24/10/2008

Racist Oz

In the 1980's during anti apartheid debates in both the Plaid Cymru conference and NUPE's* Welsh conference I suggested that Australia should be considered a pariah nation because of its abominable record on race relations, especially in the way in which it treated native Australians (The Aborigenes). My suggestion went down like a lead balloon in both places. The Australians were seen as the good guys, especially by the left who saw Labor Prime Minister Gough Whittlam, who was sacked by the Queen's Governor General in 1975, as a political martyr to the Socialist cause.

In both conferences I was seen as a trouble maker trying to detract from the debate on South Africa and trying to dilute the condemnation of South African and United States problems with race. In both places I was condemned for being racist for suggesting that Australia's record was equal to, if not worse than, that of South Africa and the USA.

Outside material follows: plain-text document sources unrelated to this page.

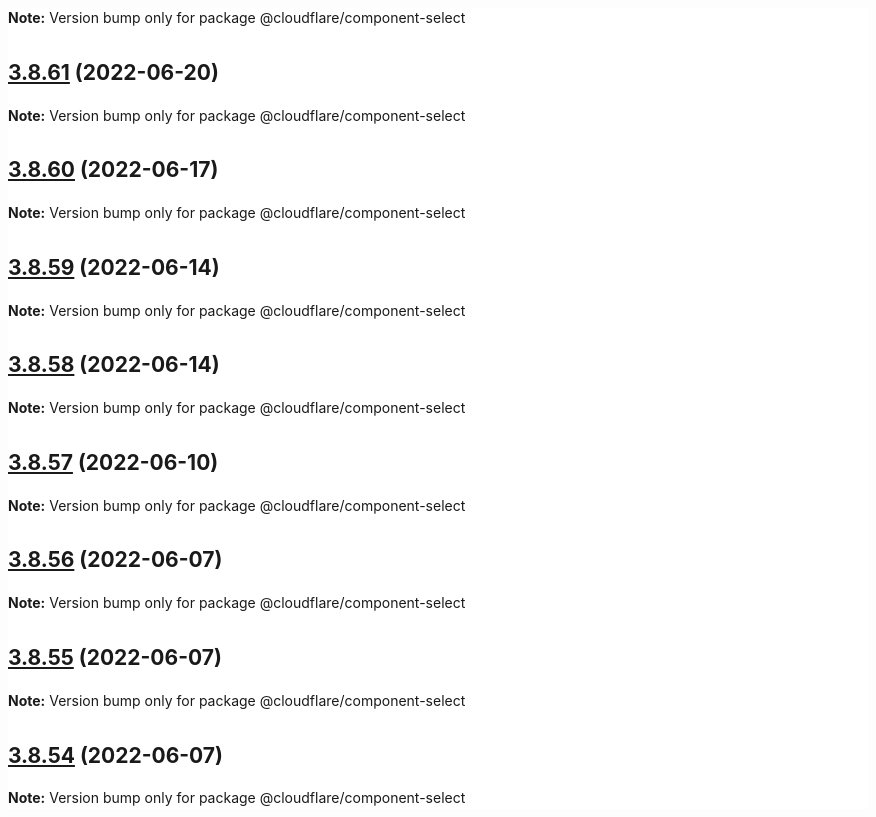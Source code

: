 **Note:** Version bump only for package @cloudflare/component-select

## [3.8.61](http://stash.cfops.it:7999/fe/stratus/compare/@cloudflare/component-select@3.8.60...@cloudflare/component-select@3.8.61) (2022-06-20)

**Note:** Version bump only for package @cloudflare/component-select

## [3.8.60](http://stash.cfops.it:7999/fe/stratus/compare/@cloudflare/component-select@3.8.59...@cloudflare/component-select@3.8.60) (2022-06-17)

**Note:** Version bump only for package @cloudflare/component-select

## [3.8.59](http://stash.cfops.it:7999/fe/stratus/compare/@cloudflare/component-select@3.8.58...@cloudflare/component-select@3.8.59) (2022-06-14)

**Note:** Version bump only for package @cloudflare/component-select

## [3.8.58](http://stash.cfops.it:7999/fe/stratus/compare/@cloudflare/component-select@3.8.57...@cloudflare/component-select@3.8.58) (2022-06-14)

**Note:** Version bump only for package @cloudflare/component-select

## [3.8.57](http://stash.cfops.it:7999/fe/stratus/compare/@cloudflare/component-select@3.8.56...@cloudflare/component-select@3.8.57) (2022-06-10)

**Note:** Version bump only for package @cloudflare/component-select

## [3.8.56](http://stash.cfops.it:7999/fe/stratus/compare/@cloudflare/component-select@3.8.55...@cloudflare/component-select@3.8.56) (2022-06-07)

**Note:** Version bump only for package @cloudflare/component-select

## [3.8.55](http://stash.cfops.it:7999/fe/stratus/compare/@cloudflare/component-select@3.8.54...@cloudflare/component-select@3.8.55) (2022-06-07)

**Note:** Version bump only for package @cloudflare/component-select

## [3.8.54](http://stash.cfops.it:7999/fe/stratus/compare/@cloudflare/component-select@3.8.53...@cloudflare/component-select@3.8.54) (2022-06-07)

**Note:** Version bump only for package @cloudflare/component-select
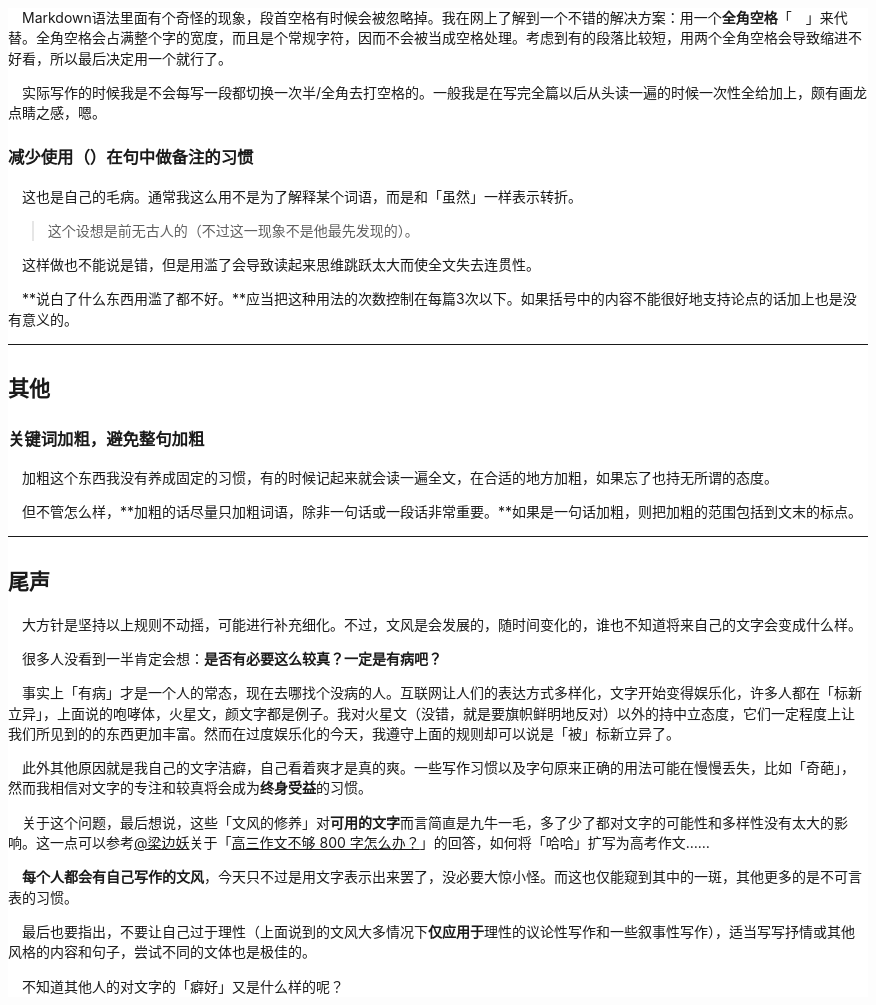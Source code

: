 　Markdown语法里面有个奇怪的现象，段首空格有时候会被忽略掉。我在网上了解到一个不错的解决方案：用一个**全角空格**「　」来代替。全角空格会占满整个字的宽度，而且是个常规字符，因而不会被当成空格处理。考虑到有的段落比较短，用两个全角空格会导致缩进不好看，所以最后决定用一个就行了。

　实际写作的时候我是不会每写一段都切换一次半/全角去打空格的。一般我是在写完全篇以后从头读一遍的时候一次性全给加上，颇有画龙点睛之感，嗯。

### 减少使用（）在句中做备注的习惯

　这也是自己的毛病。通常我这么用不是为了解释某个词语，而是和「虽然」一样表示转折。

> 这个设想是前无古人的（不过这一现象不是他最先发现的）。

　这样做也不能说是错，但是用滥了会导致读起来思维跳跃太大而使全文失去连贯性。

　**说白了什么东西用滥了都不好。**应当把这种用法的次数控制在每篇3次以下。如果括号中的内容不能很好地支持论点的话加上也是没有意义的。

------

## 其他

### 关键词加粗，避免整句加粗

　加粗这个东西我没有养成固定的习惯，有的时候记起来就会读一遍全文，在合适的地方加粗，如果忘了也持无所谓的态度。

　但不管怎么样，**加粗的话尽量只加粗词语，除非一句话或一段话非常重要。**如果是一句话加粗，则把加粗的范围包括到文末的标点。

------

## 尾声

　大方针是坚持以上规则不动摇，可能进行补充细化。不过，文风是会发展的，随时间变化的，谁也不知道将来自己的文字会变成什么样。

　很多人没看到一半肯定会想：**是否有必要这么较真？一定是有病吧？**

　事实上「有病」才是一个人的常态，现在去哪找个没病的人。互联网让人们的表达方式多样化，文字开始变得娱乐化，许多人都在「标新立异」，上面说的咆哮体，火星文，颜文字都是例子。我对火星文（没错，就是要旗帜鲜明地反对）以外的持中立态度，它们一定程度上让我们所见到的的东西更加丰富。然而在过度娱乐化的今天，我遵守上面的规则却可以说是「被」标新立异了。

　此外其他原因就是我自己的文字洁癖，自己看着爽才是真的爽。一些写作习惯以及字句原来正确的用法可能在慢慢丢失，比如「奇葩」，然而我相信对文字的专注和较真将会成为**终身受益**的习惯。

　关于这个问题，最后想说，这些「文风的修养」对**可用的文字**而言简直是九牛一毛，多了少了都对文字的可能性和多样性没有太大的影响。这一点可以参考[@梁边妖](http://www.zhihu.com/people/liangbianyao)关于「[高三作文不够 800 字怎么办？](http://zhi.hu/VyPB)」的回答，如何将「哈哈」扩写为高考作文……

　**每个人都会有自己写作的文风**，今天只不过是用文字表示出来罢了，没必要大惊小怪。而这也仅能窥到其中的一斑，其他更多的是不可言表的习惯。

　最后也要指出，不要让自己过于理性（上面说到的文风大多情况下**仅应用于**理性的议论性写作和一些叙事性写作），适当写写抒情或其他风格的内容和句子，尝试不同的文体也是极佳的。

　不知道其他人的对文字的「癖好」又是什么样的呢？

I feel vindicated today, having read an article in the Guardian by vetran left wing journalist John Pilger that confirms what I was saying about Australia a quarter of a century ago:

The facts are not in dispute: thousands of black Australians never reach the age of 40; an entirely preventable disease, trachoma, blinds black children as epidemics of rheumatic fever ravage their communities; suicide among the despairing young is common. No other developed country has such a record. A pervasive white myth, that Aborigines leech off the state, serves to conceal the disgrace that money the federal government says it spends on indigenous affairs actually goes towards opposing native land rights.

Australia's record on attitudes towards the indigenous population is abhorrent, it should be condemned by all decent people, and I still think that we should use the same sanctions against Australia as were used against South Africa, to pressurize the Australian Government into a change of attitude.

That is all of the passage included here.